Procédure devant la Cour :
Par une requête, enregistrée le 1er décembre 2017, M.B..., représentée Me A..., demande à la Cour, à titre principal :
1°) d'annuler le jugement du tribunal administratif de Montpellier du 24 juillet 2017 ;
2°) d'annuler l'article 1er de l'arrêté du préfet de l'Hérault du 18 juillet 2017 portant sur l'assignation à résidence dans le département de l'Hérault pour une durée de 45 jours à compter du 18 juillet 2017 ;
3°) d'annuler l'article 2 de l'arrêté du préfet de l'Hérault du 18 juillet 2017 portant sur l'obligation de présentation tous les lundi, mardi, mercredi, jeudi et vendredi à 16 heures, muni de ses effets personnels dans les locaux de la police aux frontières de Montpellier ;
4°) d'annuler l'article 3 de l'arrêté du préfet de l'Hérault du 18 juillet 2017 portant sur l'interdiction de sortir du département de l'Hérault sans autorisation ;
5°) à titre subsidiaire, de saisir le Conseil d'Etat pour avis ou de la Cour de Justice de l'Union Européenne d'une question préjudicielle ;
6°) de mettre à la charge de l'Etat une somme de 1 500 euros au titre de l'article L. 761-1 du code de justice administrative et des articles 37 et 75 de la loi du 10 juillet 1991.
Il soutient que :
Sur le bien-fondé du jugement :
- le risque de fuite n'est pas défini par la loi, l'assignation à résidence pour ce motif n'est pas possible, dès lors l'article L. 561-2 du code de l'entrée et du séjour des étrangers et du droit d'asile doit être écarté comme méconnaissant l'article 28 du règlement (UE) n° 604/2013 du Parlement européen et l'article 8 de la directive 2013/33/UE du Parlement européen et du Conseil du 26 juin 2013 ; le tribunal administratif a commis une erreur de droit ;
- le juge de première instance a commis une erreur de droit en écartant le caractère disproportionné de la mesure d'assignation à résidence ; il ne représente pas de risque de fuite ;
Sur la décision l'assignant à résidence :
- elle est entachée d'un défaut de motivation ;
- elle est entachée d'une erreur de fait, dès lors qu'il ne présente aucun risque de fuite ;
- elle est entachée d'une erreur en droit sur l'application des dispositions de l'article L. 561-2 du code de l'entrée et du séjour des étrangers et du droit d'asile dès lors qu'il ne remplissait pas les critères de cet article pour se voir notifier d'une telle décision ;
- elle a été prise en méconnaissance des dispositions de l'article L. 561-1 du code de l'entrée et du séjour des étrangers et du droit d'asile en ce que l'administration n'avait pas à lui imposer de telles contraintes de présentation, chaque jour de la semaine muni de ses effets personnels ;
- le préfet de l'Hérault a commis un détournement de pouvoir dès lors que l'objet de cette assignation était de pouvoir basculer sans motifs légitimes et légaux dans le cadre d'une mesure de placement en rétention afin de procéder à son transfert ;
- ce détournement de pouvoir est confirmé par son placement en rétention le 25 juillet 2017 puis par le transfert en Italie le 26 juillet ;
- elle est entachée d'une erreur manifeste d'appréciation en ce que le pointage tous les jours de la semaine à 16h l'a empêché de suivre des cours de français ou des activités du centre d'accueil et d'accompagnement ;
- ce pointage quotidien a été également un facteur d'une grande anxiété et d'un stress important dans un parcours de vie déjà difficile, qui a porté atteinte à sa santé mentale, à sa dignité, et à sa vie privée.

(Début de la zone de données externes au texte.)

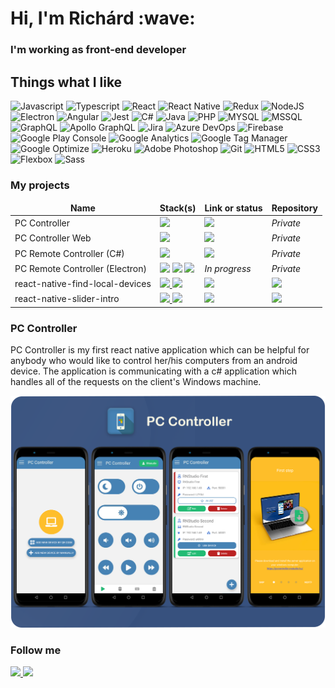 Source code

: <h1>Hi, I'm Richárd :wave:</h1>
<h3>I'm working as front-end developer</h3>

<h2>Things what I like</h2>

![Javascript](https://img.shields.io/badge/-Javascript-F7DF1E?style=flat&logo=javascript&logoColor=FFF)
![Typescript](https://img.shields.io/badge/-Typescript-3178C6?style=flat&logo=typescript&logoColor=FFF)
![React](https://img.shields.io/badge/-React-61DAFB?style=flat&logo=react&logoColor=FFF)
![React Native](https://img.shields.io/badge/-React_Native-61DAFB?style=flat&logo=react&logoColor=FFF)
![Redux](https://img.shields.io/badge/-Redux-764ABC?style=flat&logo=redux&logoColor=FFF)
![NodeJS](https://img.shields.io/badge/-Node.js-339933?style=flat&logo=node.js&logoColor=FFF)
![Electron](https://img.shields.io/badge/-Electron-47848F?style=flat&logo=electron&logoColor=FFF)
![Angular](https://img.shields.io/badge/-Angular-DD0031?style=flat&logo=angular&logoColor=FFF)
![Jest](https://img.shields.io/badge/-Jest-C21325?style=flat&logo=jest&logoColor=FFF)
![C#](https://img.shields.io/badge/-C%23-239120?style=flat&logo=c-sharp&logoColor=white&logoColor=FFF)
![Java](https://img.shields.io/badge/-Java-007396?style=flat&logo=java&logoColor=FFF)
![PHP](https://img.shields.io/badge/-PHP-777BB4?style=flat&logo=php&logoColor=FFF)
![MYSQL](https://img.shields.io/badge/-MySQL-4479A1?style=flat&logo=mysql&logoColor=FFF)
![MSSQL](https://img.shields.io/badge/-MSSQL-CC2927?style=flat&logo=microsoft-sql-server&logoColor=FFF)
![GraphQL](https://img.shields.io/badge/-GraphQL-E10098?style=flat&logo=graphql&logoColor=FFF)
![Apollo GraphQL](https://img.shields.io/badge/-Apollo_GraphQL-311C87?style=flat&logo=apollo-graphql&logoColor=FFF)
![Jira](https://img.shields.io/badge/-Jira-0052CC?style=flat&logo=jira-software&logoColor=FFF)
![Azure DevOps](https://img.shields.io/badge/-Azure_DevOps-0078D7?style=flat&logo=azuredevops&logoColor=FFF)
![Firebase](https://img.shields.io/badge/-Firebase-FFCA28?style=flat&logo=firebase&logoColor=FFF)
![Google Play Console](https://img.shields.io/badge/-Google_Play_Console-414141?style=flat&logo=google-play&logoColor=FFF)
![Google Analytics](https://img.shields.io/badge/-Google_Analytics-E37400?style=flat&logo=google-analytics&logoColor=FFF)
![Google Tag Manager](https://img.shields.io/badge/-Google_Tag_Manager-246FD8?style=flat&logo=google-tag-manager&logoColor=FFF)
![Google Optimize](https://img.shields.io/badge/-Google_Optimize-B366F6?style=flat&logo=google-optimize&logoColor=FFF)
![Heroku](https://img.shields.io/badge/-Heroku-430098?style=flat&logo=heroku&logoColor=FFF)
![Adobe Photoshop](https://img.shields.io/badge/-Adobe_Photoshop-31A8FF?style=flat&logo=adobe-photoshop&logoColor=FFF)
![Git](https://img.shields.io/badge/-Git-F05032?style=flat&logo=git&logoColor=FFF)
![HTML5](https://img.shields.io/badge/-HTML5-E34F26?style=flat&logo=html5&logoColor=FFF)
![CSS3](https://img.shields.io/badge/-CSS3-157286?style=flat&logo=css3&logoColor=FFF)
![Flexbox](https://img.shields.io/badge/-Flexbox-157286?style=flat&logo=css3&logoColor=FFF)
![Sass](https://img.shields.io/badge/-Sass-CC6699?style=flat&logo=sass&logoColor=FFF)

<h3>My projects</h3>
<table>
  <thead align="center">
    <tr>
      <td><b>Name</b></td>
      <td><b>Stack(s)</b></td>
      <td><b>Link or status</b></td>
      <td><b>Repository</b></td>
    </tr>
  </thead>
  <tbody>
    <tr>
      <td>PC Controller</td>
      <td>
        <a href="https://reactnative.dev/">
          <img src="https://img.shields.io/badge/-React_Native-000?style=for-the-badge&logo=react" />
        </a>
      </td>
      <td>
         <a href="https://play.google.com/store/apps/details?id=com.pccontroller">
          <img src="https://img.shields.io/badge/-Google_Play-000?style=for-the-badge&logo=google-play" />
        </a>
      </td>
      <td><i>Private</i></td>
    </tr>
    <tr>
      <td>PC Controller Web</td>
      <td>
        <a href="https://reactjs.org/">
          <img src="https://img.shields.io/badge/-React-000?style=for-the-badge&logo=react" />
        </a>
      </td>
      <td>
         <a href="https://pccontroller.rnstudio.hu/">
          <img src="https://img.shields.io/badge/-Website-000?style=for-the-badge" />
        </a>
      </td>
      <td><i>Private</i></td>
    </tr>
    <tr>
      <td>PC Remote Controller (C#)</td>
      <td>
        <a href="https://docs.microsoft.com/en-us/dotnet/csharp/">
          <img src="https://img.shields.io/badge/-C%23-000?style=for-the-badge&logo=c-sharp&logoColor=white" />
        </a>
      </td>
      <td>
         <a href="https://pccontroller.rnstudio.hu/">
          <img src="https://img.shields.io/badge/-Available_on_the_website-000?style=for-the-badge" />
        </a>
      </td>
      <td><i>Private</i></td>
    </tr>
    <tr>
      <td>PC Remote Controller (Electron)</td>
      <td>
          <img src="https://img.shields.io/badge/-Electron-000?style=for-the-badge&logo=electron" />
          <img src="https://img.shields.io/badge/-Node.js-000?style=for-the-badge&logo=node.js" />
          <img src="https://img.shields.io/badge/-React-000?style=for-the-badge&logo=react" />
      </td>
      <td>
        <i>In progress</i>
      </td>
      <td><i>Private</i></td>
    </tr>
    <tr>
      <td>react-native-find-local-devices</td>
      <td>
          <a href="https://reactnative.dev/">
            <img src="https://img.shields.io/badge/-React_Native-000?style=for-the-badge&logo=react" />
          </a>
          <img src="https://img.shields.io/badge/-Java-000?style=for-the-badge&logo=java" />
      </td>
      <td>
         <a href="https://www.npmjs.com/package/react-native-find-local-devices">
          <img src="https://img.shields.io/badge/-npm_package-000?style=for-the-badge&logo=npm" />
        </a>
      </td>
      <td>
        <a href="https://github.com/RichardRNStudio/react-native-find-local-devices">
          <img src="https://img.shields.io/badge/-github-000?style=for-the-badge&logo=github" />
        </a>
      </td>
    </tr>
    <tr>
      <td>react-native-slider-intro</td>
      <td>
          <a href="https://reactnative.dev/">
            <img src="https://img.shields.io/badge/-React_Native-000?style=for-the-badge&logo=react" />
          </a>
          <img src="https://img.shields.io/badge/-Typescript-000?style=for-the-badge&logo=typescript" />
      </td>
      <td>
         <a href="https://www.npmjs.com/package/react-native-slider-intro">
          <img src="https://img.shields.io/badge/-npm_package-000?style=for-the-badge&logo=npm" />
        </a>
      </td>
      <td>
        <a href="https://github.com/RichardRNStudio/react-native-slider-intro">
          <img src="https://img.shields.io/badge/-github-000?style=for-the-badge&logo=github" />
        </a>
      </td>
    </tr>
  </tbody>
</table>

<h3>PC Controller</h3>
<p>PC Controller is my first react native application which can be helpful for anybody who would like to control her/his computers from an android device. The application is communicating with a c# application which handles all of the requests on the client's Windows machine.</p>

<a href="https://pccontroller.rnstudio.hu/">
  <img src="https://github.com/RichardRNStudio/RichardRNStudio/blob/main/mockups.png?raw=true" />
</a>

<h3>Follow me</h3>
<a href="https://www.linkedin.com/in/nagy-rich%C3%A1rd-3363a9140/">
  <img src="https://img.shields.io/badge/-LINKEDIN-blue?style=for-the-badge&logo=linkedin&logoColor=white"/>
</a>
<a href="https://github.com/RichardRNStudio">
  <img src="https://img.shields.io/badge/-Github-000?style=for-the-badge&logo=github"/>
</a>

Par un mémoire en défense, enregistré le 2 janvier 2019, le préfet de l'Hérault demande à titre principal, un non-lieu à statuer suite à la prise en charge par la France du demandeur d'asile et, à titre subsidiaire, conclut au rejet de la requête d'annulation de l'appelant.
Il fait valoir que :
- M. B...a exécuté sa mesure d'éloignement vers l'Italie le 27 juillet 2017 ;
- la procédure de demande d'asile du requérant a été requalifiée en procédure normale ;
- la demande d'asile de M. B...a été enregistrée à l'Office français de protection des réfugiés et des apatrides (OFPRA) le 20 septembre 2017 ;
- le 13 avril 2018, l'OFPRA a rejeté sa demande d'asile ;
- M. B...a introduit un recours devant la Cour nationale du droit d'asile le 14 juin 2018.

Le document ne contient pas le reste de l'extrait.